• **Supplied information**
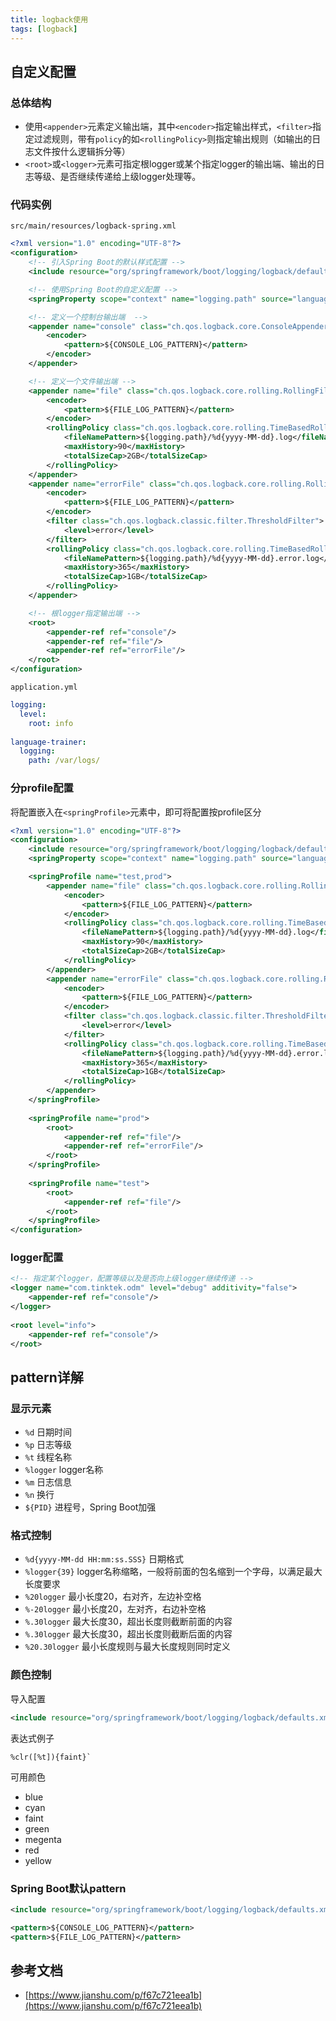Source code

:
 ```yaml
---
title: logback使用
tags: [logback]
---
```


## 自定义配置

### 总体结构

* 使用`<appender>`元素定义输出端，其中`<encoder>`指定输出样式，`<filter>`指定过滤规则，带有`policy`的如`<rollingPolicy>`则指定输出规则（如输出的日志文件按什么逻辑拆分等）
* `<root>`或`<logger>`元素可指定根logger或某个指定logger的输出端、输出的日志等级、是否继续传递给上级logger处理等。

### 代码实例

`src/main/resources/logback-spring.xml`
```xml
<?xml version="1.0" encoding="UTF-8"?>  
<configuration>  
    <!-- 引入Spring Boot的默认样式配置 -->
    <include resource="org/springframework/boot/logging/logback/defaults.xml"/>  

    <!-- 使用Spring Boot的自定义配置 -->
    <springProperty scope="context" name="logging.path" source="language-trainer.logging.path"/>  

    <!-- 定义一个控制台输出端  -->
    <appender name="console" class="ch.qos.logback.core.ConsoleAppender">  
        <encoder>
            <pattern>${CONSOLE_LOG_PATTERN}</pattern>  
        </encoder>
    </appender>

    <!-- 定义一个文件输出端 -->
    <appender name="file" class="ch.qos.logback.core.rolling.RollingFileAppender">  
        <encoder>
            <pattern>${FILE_LOG_PATTERN}</pattern>  
        </encoder>
        <rollingPolicy class="ch.qos.logback.core.rolling.TimeBasedRollingPolicy">  
            <fileNamePattern>${logging.path}/%d{yyyy-MM-dd}.log</fileNamePattern>  
            <maxHistory>90</maxHistory>  
            <totalSizeCap>2GB</totalSizeCap>  
        </rollingPolicy>
    </appender>
    <appender name="errorFile" class="ch.qos.logback.core.rolling.RollingFileAppender">  
        <encoder>
            <pattern>${FILE_LOG_PATTERN}</pattern>  
        </encoder>
        <filter class="ch.qos.logback.classic.filter.ThresholdFilter">  
            <level>error</level>  
        </filter>
        <rollingPolicy class="ch.qos.logback.core.rolling.TimeBasedRollingPolicy">  
            <fileNamePattern>${logging.path}/%d{yyyy-MM-dd}.error.log</fileNamePattern>  
            <maxHistory>365</maxHistory>  
            <totalSizeCap>1GB</totalSizeCap>
        </rollingPolicy>
    </appender>

    <!-- 根logger指定输出端 -->
    <root>
        <appender-ref ref="console"/>  
        <appender-ref ref="file"/>  
        <appender-ref ref="errorFile"/>  
    </root>
</configuration>
```

`application.yml`
```yml
logging:  
  level:  
    root: info  
  
language-trainer:  
  logging:  
    path: /var/logs/
```

### 分profile配置

将配置嵌入在`<springProfile>`元素中，即可将配置按profile区分

```xml
<?xml version="1.0" encoding="UTF-8"?>  
<configuration>  
    <include resource="org/springframework/boot/logging/logback/defaults.xml"/>  
    <springProperty scope="context" name="logging.path" source="language-trainer.logging.path"/>  

    <springProfile name="test,prod">  
        <appender name="file" class="ch.qos.logback.core.rolling.RollingFileAppender">  
            <encoder>            
                <pattern>${FILE_LOG_PATTERN}</pattern>  
            </encoder>        
            <rollingPolicy class="ch.qos.logback.core.rolling.TimeBasedRollingPolicy">  
                <fileNamePattern>${logging.path}/%d{yyyy-MM-dd}.log</fileNamePattern>  
                <maxHistory>90</maxHistory>  
                <totalSizeCap>2GB</totalSizeCap>  
            </rollingPolicy>    
        </appender>    
        <appender name="errorFile" class="ch.qos.logback.core.rolling.RollingFileAppender">  
            <encoder>            
                <pattern>${FILE_LOG_PATTERN}</pattern>  
            </encoder>        
            <filter class="ch.qos.logback.classic.filter.ThresholdFilter">  
                <level>error</level>  
            </filter>        
            <rollingPolicy class="ch.qos.logback.core.rolling.TimeBasedRollingPolicy">  
                <fileNamePattern>${logging.path}/%d{yyyy-MM-dd}.error.log</fileNamePattern>  
                <maxHistory>365</maxHistory>  
                <totalSizeCap>1GB</totalSizeCap>  
            </rollingPolicy>    
        </appender>
    </springProfile>  
      
    <springProfile name="prod">  
        <root>        
            <appender-ref ref="file"/>  
            <appender-ref ref="errorFile"/>  
        </root>
    </springProfile>  
      
    <springProfile name="test">  
        <root>        
            <appender-ref ref="file"/>  
        </root>
    </springProfile>
</configuration>
```

### logger配置

```xml
<!-- 指定某个logger，配置等级以及是否向上级logger继续传递 -->
<logger name="com.tinktek.odm" level="debug" additivity="false">  
    <appender-ref ref="console"/>  
</logger>  
  
<root level="info">  
    <appender-ref ref="console"/>  
</root>
```

## pattern详解

### 显示元素

* `%d` 日期时间
* `%p` 日志等级
* `%t` 线程名称
* `%logger` logger名称
* `%m` 日志信息
* `%n` 换行
* `${PID}` 进程号，Spring Boot加强

### 格式控制

* `%d{yyyy-MM-dd HH:mm:ss.SSS}` 日期格式
* `%logger{39}` logger名称缩略，一般将前面的包名缩到一个字母，以满足最大长度要求
* `%20logger` 最小长度20，右对齐，左边补空格
* `%-20logger` 最小长度20，左对齐，右边补空格
* `%.30logger` 最大长度30，超出长度则截断前面的内容
* `%.30logger` 最大长度30，超出长度则截断后面的内容
* `%20.30logger` 最小长度规则与最大长度规则同时定义

### 颜色控制

导入配置

```xml
<include resource="org/springframework/boot/logging/logback/defaults.xml"/>
```

表达式例子

```
%clr([%t]){faint}`
```

可用颜色

* blue
* cyan
* faint
* green
* megenta
* red
* yellow

### Spring Boot默认pattern

```xml
<include resource="org/springframework/boot/logging/logback/defaults.xml"/>

<pattern>${CONSOLE_LOG_PATTERN}</pattern>
<pattern>${FILE_LOG_PATTERN}</pattern>
```

## 参考文档

* [https://www.jianshu.com/p/f67c721eea1b](https://www.jianshu.com/p/f67c721eea1b)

• **Exercise description**
Your reply should consist solely of the number of lines above that contain the word "RollingFileAppender".

• **Reply**
4